A - 26: This is a matter to be determined on a local basis in accordance with existing agreements, rules or practices.

Q - 27: If penalty payments for violations of the schedule agreement occur while a yard crew is performing service in accordance with this rule, may the Carrier deduct the time spent by the yard crew in road service from the penalty payment allowed?

A - 27: The yard crew is entitled to payment under the national rule for the time spent outside of switching limits. Penalty payments for service performed outside the rule is a matter to be determined locally by the parties.

Q - 28: Carrier instructions require road crews to be certain that their trains are within the 15-mile road/yard service zone before they are tied up under the Hours of Service Law. In cases where these road trains are tied up outside the 15-mile limit, can the Carrier require yard crews to perform service under this rule?

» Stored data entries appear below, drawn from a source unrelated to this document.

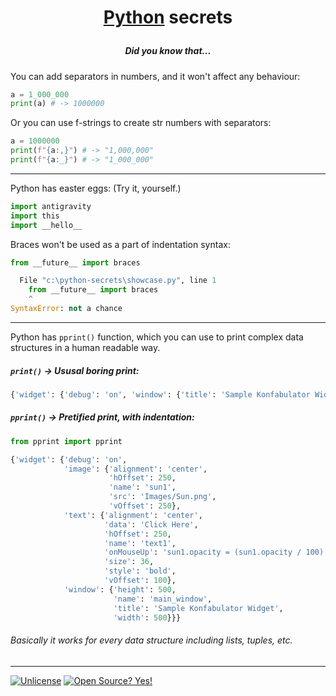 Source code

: # <p align="center">[Python](https://www.python.org/) secrets</center>
##### <p align="center">Did you know that...</center>

You can add separators in numbers, and it won't affect any behaviour:
```python
a = 1_000_000
print(a) # -> 1000000
```
Or you can use f-strings to create str numbers with separators:
```python
a = 1000000
print(f"{a:,}") # -> "1,000,000"
print(f"{a:_}") # -> "1_000_000"
```
-------------------------------------------
Python has easter eggs: (Try it, yourself.)
```python
import antigravity
import this
import __hello__
```
Braces won't be used as a part of indentation syntax:
```python
from __future__ import braces
```
```python
  File "c:\python-secrets\showcase.py", line 1
    from __future__ import braces
    ^
SyntaxError: not a chance
```
---
Python has `pprint()` function, which you can use to print complex data structures in a human readable way.

##### `print()` -> Ususal boring print:
```python
{'widget': {'debug': 'on', 'window': {'title': 'Sample Konfabulator Widget', 'name': 'main_window', 'width': 500, 'height': 500}, 'image': {'src': 'Images/Sun.png', 'name': 'sun1', 'hOffset': 250, 'vOffset': 250, 'alignment': 'center'}, 'text': {'data': 'Click Here', 'size': 36, 'style': 'bold', 'name': 'text1', 'hOffset': 250, 'vOffset': 100, 'alignment': 'center', 'onMouseUp': 'sun1.opacity = (sun1.opacity / 100) * 90;'}}}
```

##### `pprint()` -> Pretified print, with indentation:
```python
from pprint import pprint
```
```python
{'widget': {'debug': 'on',
            'image': {'alignment': 'center',
                      'hOffset': 250,
                      'name': 'sun1',
                      'src': 'Images/Sun.png',
                      'vOffset': 250},
            'text': {'alignment': 'center',
                     'data': 'Click Here',
                     'hOffset': 250,
                     'name': 'text1',
                     'onMouseUp': 'sun1.opacity = (sun1.opacity / 100) * 90;',
                     'size': 36,
                     'style': 'bold',
                     'vOffset': 100},
            'window': {'height': 500,
                       'name': 'main_window',
                       'title': 'Sample Konfabulator Widget',
                       'width': 500}}}
```
###### Basically it works for every data structure including lists, tuples, etc.




---
[![Unlicense](https://img.shields.io/badge/License-Unlicense-blue.svg)](https://unlicense.org/) [![Open Source? Yes!](https://badgen.net/badge/Open%20Source%20%3F/Yes%21/blue?icon=github)](https://opensource.org/)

A - 28; No. The rule limits the use of yard crews to within the 15-mile limit.

Q - 29: A yard crew is used within the 15-mile zone to relieve a road crew tied up under the Hours of Service Law. Upon arrival, within switching limits, the yard crew is required to set out cars on a foreign Carrier’s interchange track, such set out being a regular function of the road crew being relieved. Under these circumstances, is the yard crew entitled to an additional day’s pay for performing service other than yarding the train in its final terminal?

A - 29: No, providing that yard crews also have the right to deliver interchange cars on this track.

Q - 30: A yard service engineer, performing service on a holiday and qualified to receive the time and one-half rate for such service, is used within the 15-mile zone to handle a road train tied up under the Hours of Service Law. Is the engineer entitled to compensation at the time and one-half rate for the time consumed performing service outside the switching limits?

A - 30: No. The engineer would only be entitled to the straight time rate for the service performed outside switching limits, as provided for in application of the “emergency rule”.